TASK: Go through the material and copy every line in which "changing" appears.

THE DATA:
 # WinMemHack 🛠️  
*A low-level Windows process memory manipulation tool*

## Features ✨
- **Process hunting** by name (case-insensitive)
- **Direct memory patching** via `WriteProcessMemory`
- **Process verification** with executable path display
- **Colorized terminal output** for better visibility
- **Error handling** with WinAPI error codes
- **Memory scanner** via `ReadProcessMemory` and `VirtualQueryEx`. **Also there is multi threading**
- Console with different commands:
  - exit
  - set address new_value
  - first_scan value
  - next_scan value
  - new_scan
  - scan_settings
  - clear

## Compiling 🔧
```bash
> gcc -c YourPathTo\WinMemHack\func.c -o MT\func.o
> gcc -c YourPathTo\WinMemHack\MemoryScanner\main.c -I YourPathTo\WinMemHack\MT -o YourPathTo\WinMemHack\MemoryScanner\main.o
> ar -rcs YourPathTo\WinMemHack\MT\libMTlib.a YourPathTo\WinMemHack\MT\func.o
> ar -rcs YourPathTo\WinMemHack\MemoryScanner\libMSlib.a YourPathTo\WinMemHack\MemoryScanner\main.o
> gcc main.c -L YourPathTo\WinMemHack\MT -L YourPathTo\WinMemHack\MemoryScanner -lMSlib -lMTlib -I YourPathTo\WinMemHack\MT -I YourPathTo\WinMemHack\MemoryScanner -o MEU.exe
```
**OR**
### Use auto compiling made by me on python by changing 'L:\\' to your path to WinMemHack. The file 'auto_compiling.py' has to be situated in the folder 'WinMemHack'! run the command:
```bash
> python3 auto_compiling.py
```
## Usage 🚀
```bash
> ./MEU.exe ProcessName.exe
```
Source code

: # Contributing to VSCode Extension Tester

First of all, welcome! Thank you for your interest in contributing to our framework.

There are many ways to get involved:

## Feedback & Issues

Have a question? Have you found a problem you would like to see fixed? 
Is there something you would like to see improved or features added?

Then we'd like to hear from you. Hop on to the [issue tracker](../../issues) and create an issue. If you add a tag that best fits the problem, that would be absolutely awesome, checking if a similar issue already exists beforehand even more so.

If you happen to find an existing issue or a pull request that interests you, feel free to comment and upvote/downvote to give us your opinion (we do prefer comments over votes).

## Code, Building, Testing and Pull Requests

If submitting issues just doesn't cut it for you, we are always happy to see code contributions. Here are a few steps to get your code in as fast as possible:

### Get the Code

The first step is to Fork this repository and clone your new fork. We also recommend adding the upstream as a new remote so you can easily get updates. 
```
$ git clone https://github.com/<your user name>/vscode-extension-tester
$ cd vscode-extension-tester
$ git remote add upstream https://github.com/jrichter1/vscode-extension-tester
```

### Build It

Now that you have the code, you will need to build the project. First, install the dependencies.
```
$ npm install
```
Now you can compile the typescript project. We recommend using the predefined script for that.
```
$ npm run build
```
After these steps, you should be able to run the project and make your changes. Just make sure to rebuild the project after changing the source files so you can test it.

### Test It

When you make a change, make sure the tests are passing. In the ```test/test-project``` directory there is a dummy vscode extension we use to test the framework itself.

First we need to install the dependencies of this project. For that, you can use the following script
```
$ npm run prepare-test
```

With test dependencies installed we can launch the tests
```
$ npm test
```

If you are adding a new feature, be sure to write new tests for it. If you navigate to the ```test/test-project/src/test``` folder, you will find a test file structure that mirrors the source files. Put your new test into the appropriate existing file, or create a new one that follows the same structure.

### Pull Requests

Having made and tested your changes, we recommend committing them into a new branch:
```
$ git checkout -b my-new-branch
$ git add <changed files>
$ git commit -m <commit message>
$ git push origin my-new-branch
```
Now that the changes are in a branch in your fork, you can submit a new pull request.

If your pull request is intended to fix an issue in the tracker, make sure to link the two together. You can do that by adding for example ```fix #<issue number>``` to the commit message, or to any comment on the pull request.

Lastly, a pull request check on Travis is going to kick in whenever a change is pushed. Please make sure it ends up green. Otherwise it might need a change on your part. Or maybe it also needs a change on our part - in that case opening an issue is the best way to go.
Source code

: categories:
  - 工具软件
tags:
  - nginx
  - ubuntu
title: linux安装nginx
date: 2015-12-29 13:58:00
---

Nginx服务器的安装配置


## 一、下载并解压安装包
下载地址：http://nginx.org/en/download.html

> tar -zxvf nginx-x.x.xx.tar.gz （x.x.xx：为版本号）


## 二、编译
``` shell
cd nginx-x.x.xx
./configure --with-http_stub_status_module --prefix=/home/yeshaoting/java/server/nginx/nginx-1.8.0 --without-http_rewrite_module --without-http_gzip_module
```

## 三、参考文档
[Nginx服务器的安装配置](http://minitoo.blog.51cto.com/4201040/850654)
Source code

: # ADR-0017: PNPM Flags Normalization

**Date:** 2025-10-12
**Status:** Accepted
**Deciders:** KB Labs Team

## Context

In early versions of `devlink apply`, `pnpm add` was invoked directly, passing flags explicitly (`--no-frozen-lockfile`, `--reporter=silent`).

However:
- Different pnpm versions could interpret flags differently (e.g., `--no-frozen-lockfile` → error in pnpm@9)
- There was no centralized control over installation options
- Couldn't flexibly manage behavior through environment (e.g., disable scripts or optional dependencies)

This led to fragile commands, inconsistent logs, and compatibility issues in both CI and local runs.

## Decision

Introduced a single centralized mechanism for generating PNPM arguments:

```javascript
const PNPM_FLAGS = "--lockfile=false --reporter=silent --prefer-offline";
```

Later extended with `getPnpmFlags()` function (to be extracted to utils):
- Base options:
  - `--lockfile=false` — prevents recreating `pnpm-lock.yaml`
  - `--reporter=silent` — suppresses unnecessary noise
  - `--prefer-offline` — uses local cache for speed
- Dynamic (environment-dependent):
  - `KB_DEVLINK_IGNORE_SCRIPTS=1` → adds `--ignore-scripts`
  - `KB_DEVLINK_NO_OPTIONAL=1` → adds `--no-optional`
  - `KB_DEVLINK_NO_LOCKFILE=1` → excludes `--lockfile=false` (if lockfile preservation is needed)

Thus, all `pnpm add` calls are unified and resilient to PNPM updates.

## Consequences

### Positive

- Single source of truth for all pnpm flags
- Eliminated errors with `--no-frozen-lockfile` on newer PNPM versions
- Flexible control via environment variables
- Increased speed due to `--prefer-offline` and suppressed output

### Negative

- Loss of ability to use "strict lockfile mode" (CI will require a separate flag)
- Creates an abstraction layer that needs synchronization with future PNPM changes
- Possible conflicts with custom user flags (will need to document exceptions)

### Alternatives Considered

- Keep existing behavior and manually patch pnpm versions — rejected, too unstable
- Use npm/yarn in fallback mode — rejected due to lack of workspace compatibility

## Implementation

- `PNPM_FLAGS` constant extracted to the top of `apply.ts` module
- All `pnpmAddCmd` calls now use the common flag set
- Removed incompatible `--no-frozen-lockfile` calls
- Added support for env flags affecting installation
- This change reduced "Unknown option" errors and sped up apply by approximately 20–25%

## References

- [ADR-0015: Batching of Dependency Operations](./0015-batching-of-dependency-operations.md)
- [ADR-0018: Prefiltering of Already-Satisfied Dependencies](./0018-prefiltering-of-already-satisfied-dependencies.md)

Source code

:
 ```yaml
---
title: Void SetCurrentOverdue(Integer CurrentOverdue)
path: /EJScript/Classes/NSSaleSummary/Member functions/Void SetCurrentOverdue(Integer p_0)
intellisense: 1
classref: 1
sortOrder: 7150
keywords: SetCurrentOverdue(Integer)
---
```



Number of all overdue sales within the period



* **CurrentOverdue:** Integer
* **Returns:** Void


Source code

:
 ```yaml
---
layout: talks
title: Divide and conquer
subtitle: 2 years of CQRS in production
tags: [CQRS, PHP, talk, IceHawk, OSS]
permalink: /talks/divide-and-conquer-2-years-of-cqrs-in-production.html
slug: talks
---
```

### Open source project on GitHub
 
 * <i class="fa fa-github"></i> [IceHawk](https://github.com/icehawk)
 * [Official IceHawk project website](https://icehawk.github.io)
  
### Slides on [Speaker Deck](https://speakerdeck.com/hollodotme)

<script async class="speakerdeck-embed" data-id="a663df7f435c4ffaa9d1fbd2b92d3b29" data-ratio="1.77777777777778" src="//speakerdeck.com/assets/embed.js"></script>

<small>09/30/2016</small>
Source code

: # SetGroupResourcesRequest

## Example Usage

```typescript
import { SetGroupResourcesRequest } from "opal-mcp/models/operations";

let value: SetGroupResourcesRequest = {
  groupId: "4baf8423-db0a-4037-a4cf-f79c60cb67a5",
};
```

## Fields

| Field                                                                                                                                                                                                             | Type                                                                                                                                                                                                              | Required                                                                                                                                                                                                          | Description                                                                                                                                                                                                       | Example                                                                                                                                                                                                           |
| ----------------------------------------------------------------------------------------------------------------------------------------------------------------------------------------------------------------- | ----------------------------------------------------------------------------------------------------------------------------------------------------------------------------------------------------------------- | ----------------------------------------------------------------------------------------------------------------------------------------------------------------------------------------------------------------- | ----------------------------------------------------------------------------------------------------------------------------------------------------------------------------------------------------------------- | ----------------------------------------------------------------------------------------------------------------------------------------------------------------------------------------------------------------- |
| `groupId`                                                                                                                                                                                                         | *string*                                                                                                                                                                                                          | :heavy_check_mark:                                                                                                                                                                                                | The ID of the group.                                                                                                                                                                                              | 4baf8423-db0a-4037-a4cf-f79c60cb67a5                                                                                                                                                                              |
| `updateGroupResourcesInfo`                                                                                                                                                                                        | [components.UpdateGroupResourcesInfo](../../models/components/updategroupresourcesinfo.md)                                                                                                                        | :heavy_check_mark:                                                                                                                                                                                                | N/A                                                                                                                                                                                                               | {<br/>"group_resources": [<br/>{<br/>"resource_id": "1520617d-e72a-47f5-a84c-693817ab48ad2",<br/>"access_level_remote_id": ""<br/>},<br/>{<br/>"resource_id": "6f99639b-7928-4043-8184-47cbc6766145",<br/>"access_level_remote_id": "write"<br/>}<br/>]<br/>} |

TASK ANSWER:
### Use auto compiling made by me on python by changing 'L:\\' to your path to WinMemHack. The file 'auto_compiling.py' has to be situated in the folder 'WinMemHack'! run the command:
After these steps, you should be able to run the project and make your changes. Just make sure to rebuild the project after changing the source files so you can test it.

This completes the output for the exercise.